I’ve been thinking a lot about comfort zones.
I’m sure it all started when I began this latest 9-5 working girl journey.
Working from home in your pajamas? Comfortable.
Putting on tights and heels and being at an office for the majority of the day? Less comfortable.
I hear you cackling in the back. For some people, this is not anxiety-inducing. For me, though, it is. And I own my anxiety. I’m managing marketing (and often flying by the seat of my pants) and managing curveballs (and often flying by the seat of my pants) and managing employees (and often flying by the seat of my pants)
Which is all hilarious because I almost never wear pants.

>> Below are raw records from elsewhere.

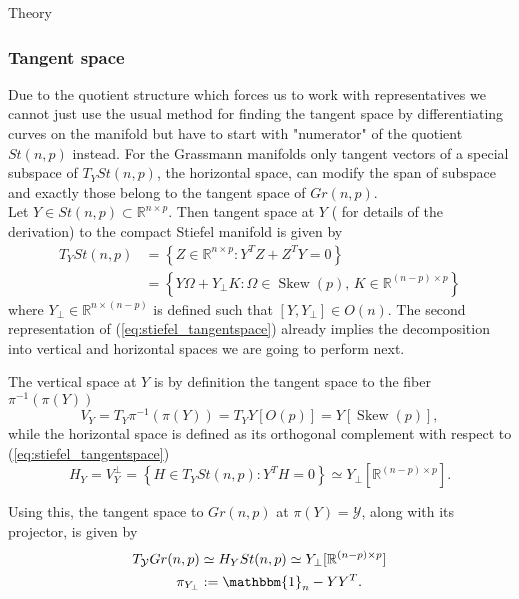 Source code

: \begin{chapter}{Theory}
\subsubsection{Tangent space} %
\label{ssub:Tangent space}
Due to the quotient structure which forces us to work with representatives we cannot just use the usual method for finding the tangent space by differentiating
curves on the manifold but have to start with "numerator" of the quotient $St(n,p)$ instead. For the Grassmann manifolds only tangent vectors of a special subspace of $T_YSt(n,p)$,
the horizontal space, can modify the span of subspace and exactly those belong to the tangent space of $Gr(n,p)$. \\

Let $Y\in St(n,p)\subset\mathbb{R}^{n\times p}$. Then tangent space at $Y$ (\cite{Absil2009} for details of the derivation) to the compact Stiefel manifold is given by
\begin{align}
    \label{eq:stiefel_tangentspace}
   T_YSt(n,p)	&= \left\lbrace Z\in\mathbb{R}^{n\times p}: Y^TZ+Z^TY=0 \right\rbrace\\
   &=  \left\lbrace Y\Omega + Y_{\bot}K: \Omega\in\operatorname{Skew}(p),\, K\in\mathbb{R}^{(n-p)\times p} \right\rbrace\nonumber
\end{align}
where $Y_{\bot}\in\mathbb{R}^{n\times (n-p)}$ is defined such that $[Y,Y_{\bot}]\in O(n)$. The second representation of (\ref{eq:stiefel_tangentspace})
already implies the decomposition into vertical and horizontal spaces we are going to perform next.

The vertical space at $Y$ is by definition the tangent space to the fiber $\pi^{-1}(\pi(Y))$
\begin{equation}
    \label{eq:stiefel_horizontalspace}
    V_Y = T_Y\pi^{-1}(\pi(Y))=T_YY[O(p)]=Y[\operatorname{Skew}(p)],
\end{equation}
while the horizontal space is defined as its orthogonal complement with respect to (\ref{eq:stiefel_tangentspace})
\begin{equation}
    \label{eq:stiefel_verticalspace}
    H_Y=V_Y^{\bot} =\left\lbrace H\in T_Y St(n,p):Y^TH=0 \right\rbrace \simeq Y_{\bot}[\mathbb{R}^{(n-p)\times p}].
\end{equation}

Using this, the tangent space to $Gr(n,p)$ at $\pi(Y)=\mathcal{Y}$, along with its projector, is given by 
\begin{align}
    \label{eq:grassmann_tangentspace}
    T_{\mathcal{Y}}Gr(n,p)&\simeq  H_YSt(n,p)\simeq Y_{\bot}[\mathbb{R}^{(n-p)\times p}]\\
    \pi_{Y_{\bot}}&:=\mathbbm{1}_n-YY^T.
\end{align}


\end{chapter}
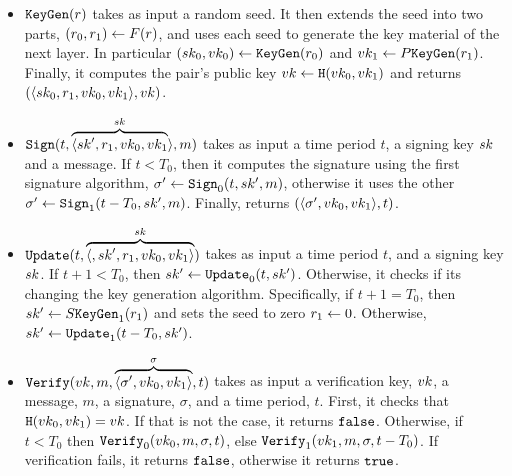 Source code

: \begin{itemize}
\item $\texttt{KeyGen}(r)$ takes as input a random seed. It then extends the seed into two parts, 
$(r_0, r_1)\gets F(r)$, and uses each seed to generate the key material of the next layer. In particular $(sk_0, vk_0)\gets\texttt{KeyGen}(r_0)$ and $vk_1\gets P\texttt{KeyGen}(r_1)$. Finally, it computes the pair's public key $vk\gets\texttt{H}(vk_0, vk_1)$ and returns $(\langle sk_0, r_1, vk_0, vk_1\rangle, vk)$.
\item $\texttt{Sign}(t, \overbrace{\langle sk', r_1, vk_0, vk_1}^{sk}\rangle, m)$
takes as input a time period $t$, a signing key $sk$ and a message. If $t<T_0$, then it computes the signature using the first signature algorithm, $\sigma'\gets\texttt{Sign}_0(t, sk', m)$, otherwise it uses the other $\sigma'\gets\texttt{Sign}_1(t - T_0, sk', m)$. Finally, returns $(\langle\sigma', vk _0, vk_1\rangle, t)$. 
\item $\texttt{Update}(t, \overbrace{\langle, sk', r_1, vk_0, vk_1\rangle}^{sk})$ takes as input a time period $t$, and a signing key $sk$. If $t+1<T_0$, then $sk'\gets\texttt{Update}_0(t, sk')$. Otherwise, it checks if its changing the key 
generation algorithm. Specifically, if $t+1=T_0$, then $sk'\gets S\texttt{KeyGen}_1(r_1)$ and sets the seed to zero $r_1\gets 0$. Otherwise, $sk'\gets\texttt{Update}_1(t-T_0, sk')$. 
\item $\texttt{Verify}(vk, m, \overbrace{\langle\sigma', vk_0, vk_1\rangle}^{\sigma},  t)$ takes as input
a verification key, $vk$, a message, $m$, a signature, $\sigma$, and a time period, $t$. First, it 
checks that $\texttt{H}(vk_0, vk_1) = vk$. If that is not the case, it returns $\texttt{false}$. Otherwise, if $t<T_0$ then $\texttt{Verify}_0(vk_0, m, \sigma, t)$, else $\texttt{Verify}_1(vk_1, m, \sigma, t-T_0)$. If verification fails, it returns $\texttt{false}$, otherwise it returns $\texttt{true}$. 
\end{itemize}

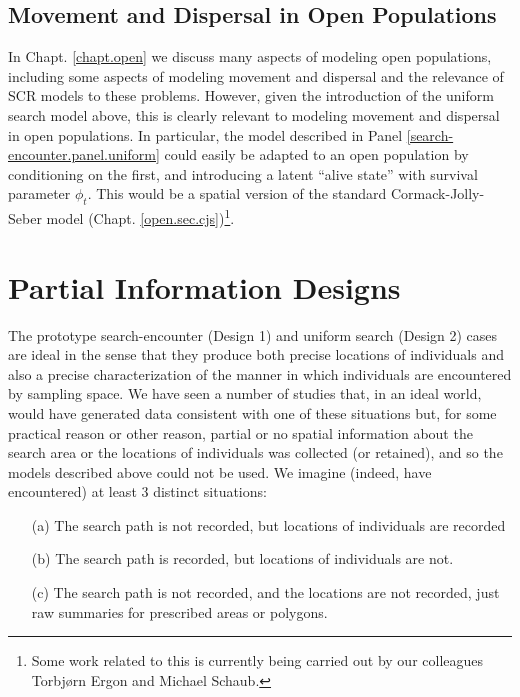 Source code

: \subsection{Movement and Dispersal in Open Populations}

In Chapt. \ref{chapt.open} we discuss many aspects of modeling open
populations, including some aspects of modeling movement and dispersal
and the relevance of SCR models to these problems. However, given the
introduction of the uniform search model above, this is clearly
relevant to modeling movement and dispersal in open populations.  In
particular, the model described in Panel
\ref{search-encounter.panel.uniform} could easily be adapted to an
open population by conditioning on the first, and introducing a latent
``alive state'' with survival parameter $\phi_{t}$. This would be a
spatial version of the standard Cormack-Jolly-Seber model
(Chapt. \ref{open.sec.cjs})\footnote{Some work related to this is
  currently being carried out by our colleagues Torbj{\o}rn Ergon and
  Michael Schaub.}.


\section{Partial Information Designs}

The prototype search-encounter (Design 1) and uniform search (Design
2) cases are ideal in the sense that they produce both precise
locations of individuals and also a precise characterization of the
manner in which individuals are encountered by sampling space.  We
have seen a number of studies that, in an ideal world, would have
generated data consistent with one of these situations but, for some
practical reason or other reason, partial or no spatial information
about the search area or the locations of individuals was collected
(or retained), and so the models described above could not be used.
We imagine (indeed, have encountered) at least 3 distinct situations:

\begin{itemize}
\item[(a)] The search path is not recorded, but locations  of
  individuals are recorded
\item[(b)] The search path is recorded, but locations of individuals
  are not.
\item[(c)] The search path is not recorded, and the locations are not
  recorded, just raw summaries for prescribed areas or polygons.
\end{itemize}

WHAT? It’s a comfort zone thing.
So, taking this job took me well outside my comfort zone, but I am loving it. It’s different, for sure, as I can no longer catch up on The Bachelor while I work. It’s interesting, for sure, learning about different people’s working styles. It’s embarrassing, for sure, getting locked out of the building and (once) almost crying during a meeting. It’s new, for sure, learning html and how to make a trigger video (see also: learning what a trigger video is).
But it’s empowering too.
Now if I could just get my entire office to stop using the word e-blast.

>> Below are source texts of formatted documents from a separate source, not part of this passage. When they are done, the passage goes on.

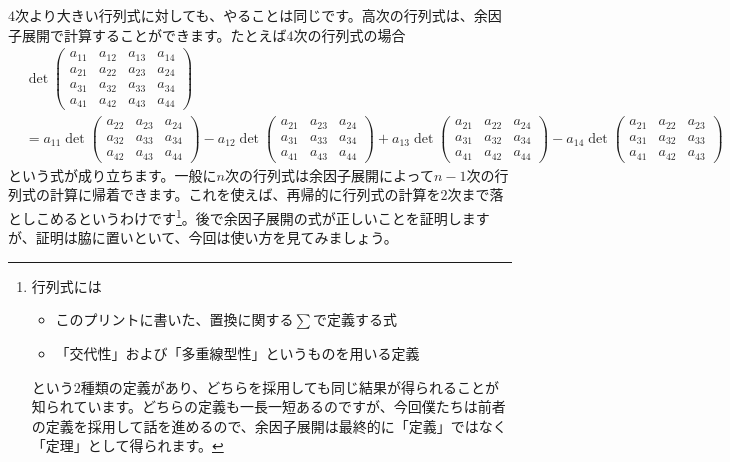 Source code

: $4$次より大きい行列式に対しても、やることは同じです。高次の行列式は、余因子展開で計算することができます。たとえば$4$次の行列式の場合
\begin{align*}
&\det
\begin{pmatrix}
a_{11} & a_{12} & a_{13} & a_{14} \\
a_{21} & a_{22} & a_{23} & a_{24} \\
a_{31} & a_{32} & a_{33} & a_{34} \\
a_{41} & a_{42} & a_{43} & a_{44}
\end{pmatrix} \\
&= a_{11} \det
\begin{pmatrix}
a_{22} & a_{23} & a_{24} \\
a_{32} & a_{33} & a_{34} \\
a_{42} & a_{43} & a_{44}
\end{pmatrix}
- a_{12} \det
\begin{pmatrix}
a_{21} & a_{23} & a_{24} \\
a_{31} & a_{33} & a_{34} \\
a_{41} & a_{43} & a_{44}
\end{pmatrix}
+ a_{13} \det
\begin{pmatrix}
a_{21} & a_{22} & a_{24} \\
a_{31} & a_{32} & a_{34} \\
a_{41} & a_{42} & a_{44}
\end{pmatrix}
- a_{14} \det
\begin{pmatrix}
a_{21} & a_{22} & a_{23} \\
a_{31} & a_{32} & a_{33} \\
a_{41} & a_{42} & a_{43}
\end{pmatrix}
\end{align*}
という式が成り立ちます。一般に$n$次の行列式は余因子展開によって$n - 1$次の行列式の計算に帰着できます。これを使えば、再帰的に行列式の計算を$2$次まで落としこめるというわけです\footnote{行列式には
\begin{itemize}
\item このプリントに書いた、置換に関する$\sum$で定義する式
\item 「交代性」および「多重線型性」というものを用いる定義
\end{itemize}
という$2$種類の定義があり、どちらを採用しても同じ結果が得られることが知られています。どちらの定義も一長一短あるのですが、今回僕たちは前者の定義を採用して話を進めるので、余因子展開は最終的に「定義」ではなく「定理」として得られます。}。後で余因子展開の式が正しいことを証明しますが、証明は脇に置いといて、今回は使い方を見てみましょう。


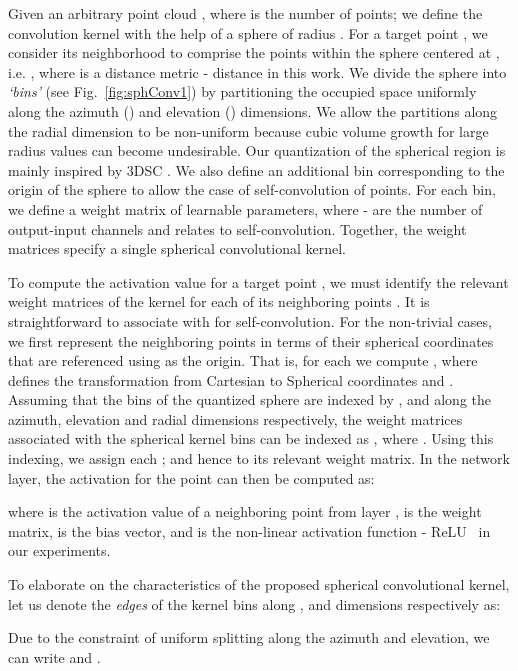 \documentclass[10pt,twocolumn,letterpaper]{article}
\begin{document}
Given an arbitrary point cloud , where  is the number of points; we define the convolution kernel with the help of a sphere of radius . For a target point , we consider its neighborhood  to comprise the points within the sphere centered at ,  i.e. , where  is a distance metric -  distance in this work.
We divide the sphere into  \emph{`bins'} (see Fig.~\ref{fig:sphConv1}) by partitioning the occupied space uniformly along the azimuth () and elevation () dimensions. We allow the partitions along the radial dimension  to be non-uniform because cubic volume growth for large radius values can become undesirable.
Our quantization of the spherical region is mainly inspired by  3DSC \cite{frome2004recognizing}.
We also define an additional bin corresponding to the origin of the sphere to allow the case of self-convolution of points.
For each bin, we define a weight matrix  of learnable parameters, where - are the number of output-input channels and  relates to self-convolution.  Together, the  weight matrices specify a single spherical convolutional kernel.



To compute the activation value for a target point , we must identify the relevant weight matrices of the kernel for each of its neighboring points .
It is straightforward to associate  with  for self-convolution. For the non-trivial cases, we first represent the neighboring points in terms of their spherical coordinates that are referenced using  as the origin. That is, for each  we compute , where  defines the transformation from Cartesian to Spherical coordinates and  .
Assuming that the bins of the quantized sphere are indexed by ,  and  along the azimuth, elevation and radial dimensions respectively, the weight matrices associated with the spherical kernel bins can be indexed as , where . Using this indexing, we assign  each ; and hence  to its relevant weight matrix.
In the  network layer, the activation for the  point can then be computed as:

where  is the activation value of a neighboring point from layer ,  is the weight matrix,  is the bias vector, and  is the non-linear activation function - ReLU~\cite{nair2010rectified} in our experiments.


To elaborate on the characteristics of the proposed spherical convolutional kernel, let us denote the \emph{edges} of the kernel bins along ,  and  dimensions respectively as:

Due to the constraint of uniform splitting along the azimuth and elevation, we can write   and .
\end{document}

Because it just might be the very worst word of all time.
Yes, it’s worse than moist and ooze and panties.
YES IT IS.
So, comfort zones.
Emily, too, is probably one of the reasons comfort zones have been invading my thoughts. Seriously, thoughts, my drive to work is for Daf Yomi podcast shiurs, not thoughts.
She has now gotten accepted to every University she applied to.
Which means that I am going to be forced out of my comfort zone to let this little bird out of the nest.
But she, too, is going to have to LEAVE THE DAMN NEST. She’s going to get uncomfortable and make a decision. And then get uncomfortable and become a full-time-fancy Kinesiology student.
And then I went and watched Free Solo and now I can’t shake the idea that I would be an excellent rock climber. I mean, like, NOT in the crazy way where there are no ropes involved and you have to rely only on your core strength and your fingers and toes to keep you from falling off the side of a mountain. Have you seen my infant-sized fingers and toes?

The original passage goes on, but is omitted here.